__What to do__
A line qualifies if it holds the string "currency". Copy every qualifying line from the records.

__Records shown__
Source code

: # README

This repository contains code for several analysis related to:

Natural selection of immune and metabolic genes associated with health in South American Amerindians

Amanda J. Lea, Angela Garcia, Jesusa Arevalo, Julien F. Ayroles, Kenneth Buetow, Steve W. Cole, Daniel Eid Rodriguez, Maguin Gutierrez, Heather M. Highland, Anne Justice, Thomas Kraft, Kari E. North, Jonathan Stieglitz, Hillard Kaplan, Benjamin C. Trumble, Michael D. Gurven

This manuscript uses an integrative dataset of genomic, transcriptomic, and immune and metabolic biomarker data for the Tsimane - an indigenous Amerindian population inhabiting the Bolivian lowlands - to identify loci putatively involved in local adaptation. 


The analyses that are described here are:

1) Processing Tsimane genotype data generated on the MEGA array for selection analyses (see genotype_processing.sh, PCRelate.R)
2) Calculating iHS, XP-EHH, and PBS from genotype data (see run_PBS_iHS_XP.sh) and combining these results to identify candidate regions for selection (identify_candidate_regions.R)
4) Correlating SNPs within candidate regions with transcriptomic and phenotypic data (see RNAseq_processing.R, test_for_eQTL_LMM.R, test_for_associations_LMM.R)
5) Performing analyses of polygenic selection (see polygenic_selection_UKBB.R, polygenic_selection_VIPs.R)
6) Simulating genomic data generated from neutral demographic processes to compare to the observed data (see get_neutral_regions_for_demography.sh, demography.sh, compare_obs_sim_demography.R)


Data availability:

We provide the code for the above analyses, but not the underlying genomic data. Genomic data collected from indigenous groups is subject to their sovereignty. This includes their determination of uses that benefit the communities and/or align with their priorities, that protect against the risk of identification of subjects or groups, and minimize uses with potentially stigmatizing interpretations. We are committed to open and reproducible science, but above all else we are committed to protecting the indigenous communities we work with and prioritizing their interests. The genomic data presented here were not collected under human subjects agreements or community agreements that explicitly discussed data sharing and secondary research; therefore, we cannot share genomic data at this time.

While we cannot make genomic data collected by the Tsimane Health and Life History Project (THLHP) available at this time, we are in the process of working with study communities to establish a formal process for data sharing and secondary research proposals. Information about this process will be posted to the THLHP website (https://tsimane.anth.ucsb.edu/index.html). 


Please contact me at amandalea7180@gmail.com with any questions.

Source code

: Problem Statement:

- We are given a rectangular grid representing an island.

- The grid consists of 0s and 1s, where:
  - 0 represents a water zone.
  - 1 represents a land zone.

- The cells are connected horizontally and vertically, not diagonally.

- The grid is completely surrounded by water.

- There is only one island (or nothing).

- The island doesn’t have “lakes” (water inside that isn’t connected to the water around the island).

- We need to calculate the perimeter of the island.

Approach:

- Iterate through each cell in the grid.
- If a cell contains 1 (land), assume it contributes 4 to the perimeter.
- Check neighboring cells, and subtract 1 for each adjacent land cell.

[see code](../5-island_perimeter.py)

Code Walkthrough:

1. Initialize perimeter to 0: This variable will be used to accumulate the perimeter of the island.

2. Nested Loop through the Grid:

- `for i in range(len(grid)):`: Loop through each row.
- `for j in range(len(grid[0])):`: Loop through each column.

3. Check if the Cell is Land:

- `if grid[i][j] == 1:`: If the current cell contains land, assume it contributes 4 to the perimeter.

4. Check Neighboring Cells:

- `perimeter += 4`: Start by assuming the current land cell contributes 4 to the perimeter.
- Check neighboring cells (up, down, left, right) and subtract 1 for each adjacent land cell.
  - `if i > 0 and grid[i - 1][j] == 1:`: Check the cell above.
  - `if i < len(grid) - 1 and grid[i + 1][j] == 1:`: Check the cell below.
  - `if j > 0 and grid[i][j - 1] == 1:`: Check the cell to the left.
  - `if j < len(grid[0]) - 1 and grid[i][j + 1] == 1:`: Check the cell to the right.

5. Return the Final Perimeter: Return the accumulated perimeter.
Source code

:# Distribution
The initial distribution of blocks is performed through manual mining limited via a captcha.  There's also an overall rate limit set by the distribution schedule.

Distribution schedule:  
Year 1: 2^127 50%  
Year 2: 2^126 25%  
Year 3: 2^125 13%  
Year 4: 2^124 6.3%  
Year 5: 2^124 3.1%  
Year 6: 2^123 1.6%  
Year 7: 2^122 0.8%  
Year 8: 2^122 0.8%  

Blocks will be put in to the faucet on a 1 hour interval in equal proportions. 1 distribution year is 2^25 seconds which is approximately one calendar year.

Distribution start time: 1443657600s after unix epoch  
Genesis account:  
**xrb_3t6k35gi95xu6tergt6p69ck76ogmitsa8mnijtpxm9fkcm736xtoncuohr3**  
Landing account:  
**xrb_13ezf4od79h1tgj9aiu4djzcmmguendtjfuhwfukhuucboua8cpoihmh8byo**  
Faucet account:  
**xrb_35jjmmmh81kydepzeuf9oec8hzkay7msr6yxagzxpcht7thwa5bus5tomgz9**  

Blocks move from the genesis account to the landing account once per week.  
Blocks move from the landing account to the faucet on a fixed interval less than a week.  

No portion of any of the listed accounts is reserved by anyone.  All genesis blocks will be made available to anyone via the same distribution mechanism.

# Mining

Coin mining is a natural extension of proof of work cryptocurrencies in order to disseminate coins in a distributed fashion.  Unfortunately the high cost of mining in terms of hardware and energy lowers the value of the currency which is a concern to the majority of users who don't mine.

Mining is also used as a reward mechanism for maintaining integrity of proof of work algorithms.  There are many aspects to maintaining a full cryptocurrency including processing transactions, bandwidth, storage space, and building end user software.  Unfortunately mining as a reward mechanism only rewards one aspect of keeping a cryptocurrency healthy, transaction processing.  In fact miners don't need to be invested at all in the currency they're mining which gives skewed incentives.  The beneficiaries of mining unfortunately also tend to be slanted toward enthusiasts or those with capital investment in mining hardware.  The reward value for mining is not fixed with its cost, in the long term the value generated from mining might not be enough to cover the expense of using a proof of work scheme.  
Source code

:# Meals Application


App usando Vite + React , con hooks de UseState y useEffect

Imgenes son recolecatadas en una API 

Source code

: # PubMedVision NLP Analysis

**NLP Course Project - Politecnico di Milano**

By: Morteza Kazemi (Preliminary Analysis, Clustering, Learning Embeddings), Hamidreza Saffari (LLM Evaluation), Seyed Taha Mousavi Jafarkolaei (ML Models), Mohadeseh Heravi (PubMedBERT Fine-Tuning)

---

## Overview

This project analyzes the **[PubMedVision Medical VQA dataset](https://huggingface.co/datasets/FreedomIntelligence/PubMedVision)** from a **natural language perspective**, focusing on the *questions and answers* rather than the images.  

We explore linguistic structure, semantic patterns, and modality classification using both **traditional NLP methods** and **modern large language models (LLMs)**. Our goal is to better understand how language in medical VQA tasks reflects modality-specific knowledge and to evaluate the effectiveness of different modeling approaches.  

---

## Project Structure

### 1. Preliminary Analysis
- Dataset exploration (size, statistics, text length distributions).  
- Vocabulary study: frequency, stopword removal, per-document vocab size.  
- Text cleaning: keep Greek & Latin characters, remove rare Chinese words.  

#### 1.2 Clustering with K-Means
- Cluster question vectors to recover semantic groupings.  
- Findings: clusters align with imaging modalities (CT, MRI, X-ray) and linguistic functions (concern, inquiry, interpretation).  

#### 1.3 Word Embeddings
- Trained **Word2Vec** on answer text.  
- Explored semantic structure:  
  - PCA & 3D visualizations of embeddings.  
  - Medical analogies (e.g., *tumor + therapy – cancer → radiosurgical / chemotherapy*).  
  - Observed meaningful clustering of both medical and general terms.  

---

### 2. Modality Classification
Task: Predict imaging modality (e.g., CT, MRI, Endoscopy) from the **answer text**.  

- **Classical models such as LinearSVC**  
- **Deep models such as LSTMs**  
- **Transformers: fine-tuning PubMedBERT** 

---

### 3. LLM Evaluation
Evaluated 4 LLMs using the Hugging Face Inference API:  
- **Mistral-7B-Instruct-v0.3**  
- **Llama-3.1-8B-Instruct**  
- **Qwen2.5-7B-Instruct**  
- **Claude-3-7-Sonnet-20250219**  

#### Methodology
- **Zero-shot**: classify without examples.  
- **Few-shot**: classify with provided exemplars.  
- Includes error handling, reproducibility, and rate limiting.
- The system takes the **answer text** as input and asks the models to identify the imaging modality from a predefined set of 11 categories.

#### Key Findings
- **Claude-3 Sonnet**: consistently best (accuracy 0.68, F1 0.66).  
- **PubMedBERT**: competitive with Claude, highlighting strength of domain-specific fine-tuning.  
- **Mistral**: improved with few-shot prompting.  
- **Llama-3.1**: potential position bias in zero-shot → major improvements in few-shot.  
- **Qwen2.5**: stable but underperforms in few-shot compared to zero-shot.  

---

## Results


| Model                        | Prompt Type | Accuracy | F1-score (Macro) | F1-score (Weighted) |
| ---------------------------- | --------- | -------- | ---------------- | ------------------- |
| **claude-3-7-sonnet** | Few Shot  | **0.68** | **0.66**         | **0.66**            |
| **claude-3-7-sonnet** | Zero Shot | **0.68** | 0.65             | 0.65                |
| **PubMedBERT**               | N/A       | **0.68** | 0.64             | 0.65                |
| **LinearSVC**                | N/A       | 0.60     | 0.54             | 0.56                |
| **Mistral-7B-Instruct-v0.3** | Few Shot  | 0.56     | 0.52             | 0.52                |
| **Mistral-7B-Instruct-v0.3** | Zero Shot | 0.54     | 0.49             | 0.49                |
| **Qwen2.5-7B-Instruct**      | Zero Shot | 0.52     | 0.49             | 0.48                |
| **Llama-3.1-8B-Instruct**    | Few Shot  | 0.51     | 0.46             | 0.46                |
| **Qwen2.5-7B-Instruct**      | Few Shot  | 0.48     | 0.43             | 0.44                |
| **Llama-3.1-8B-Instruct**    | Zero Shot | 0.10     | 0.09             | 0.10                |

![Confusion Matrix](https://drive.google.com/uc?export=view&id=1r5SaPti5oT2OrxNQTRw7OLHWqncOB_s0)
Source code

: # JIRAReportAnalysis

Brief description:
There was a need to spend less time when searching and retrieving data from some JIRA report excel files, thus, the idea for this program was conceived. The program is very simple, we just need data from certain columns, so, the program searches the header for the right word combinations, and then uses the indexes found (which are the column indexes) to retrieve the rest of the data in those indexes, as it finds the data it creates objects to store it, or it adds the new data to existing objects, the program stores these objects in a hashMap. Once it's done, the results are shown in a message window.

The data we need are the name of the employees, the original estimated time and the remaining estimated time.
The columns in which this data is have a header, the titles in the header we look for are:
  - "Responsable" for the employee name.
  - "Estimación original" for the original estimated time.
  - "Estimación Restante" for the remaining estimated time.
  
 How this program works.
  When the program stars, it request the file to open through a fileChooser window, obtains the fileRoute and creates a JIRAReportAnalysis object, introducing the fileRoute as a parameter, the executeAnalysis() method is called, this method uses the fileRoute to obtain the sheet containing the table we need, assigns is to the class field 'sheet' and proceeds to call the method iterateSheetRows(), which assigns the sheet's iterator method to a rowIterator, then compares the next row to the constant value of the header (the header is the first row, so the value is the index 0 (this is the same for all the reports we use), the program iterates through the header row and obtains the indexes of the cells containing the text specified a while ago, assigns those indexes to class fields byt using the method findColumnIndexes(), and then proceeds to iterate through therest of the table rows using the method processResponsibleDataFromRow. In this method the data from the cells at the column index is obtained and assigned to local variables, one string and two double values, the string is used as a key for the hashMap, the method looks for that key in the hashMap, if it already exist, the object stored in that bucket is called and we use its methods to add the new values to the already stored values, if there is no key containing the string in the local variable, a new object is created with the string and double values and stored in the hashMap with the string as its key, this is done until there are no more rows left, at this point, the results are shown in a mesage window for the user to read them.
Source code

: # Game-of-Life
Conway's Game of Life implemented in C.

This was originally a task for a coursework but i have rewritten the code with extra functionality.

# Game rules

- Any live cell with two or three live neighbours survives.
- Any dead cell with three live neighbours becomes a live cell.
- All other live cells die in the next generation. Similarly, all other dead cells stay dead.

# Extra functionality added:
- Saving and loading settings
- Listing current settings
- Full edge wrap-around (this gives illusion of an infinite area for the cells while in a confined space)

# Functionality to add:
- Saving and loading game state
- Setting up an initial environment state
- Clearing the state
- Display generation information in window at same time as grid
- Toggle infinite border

__Exercise output__
Coin mining is a natural extension of proof of work cryptocurrencies in order to disseminate coins in a distributed fashion.  Unfortunately the high cost of mining in terms of hardware and energy lowers the value of the currency which is a concern to the majority of users who don't mine.
Mining is also used as a reward mechanism for maintaining integrity of proof of work algorithms.  There are many aspects to maintaining a full cryptocurrency including processing transactions, bandwidth, storage space, and building end user software.  Unfortunately mining as a reward mechanism only rewards one aspect of keeping a cryptocurrency healthy, transaction processing.  In fact miners don't need to be invested at all in the currency they're mining which gives skewed incentives.  The beneficiaries of mining unfortunately also tend to be slanted toward enthusiasts or those with capital investment in mining hardware.  The reward value for mining is not fixed with its cost, in the long term the value generated from mining might not be enough to cover the expense of using a proof of work scheme.  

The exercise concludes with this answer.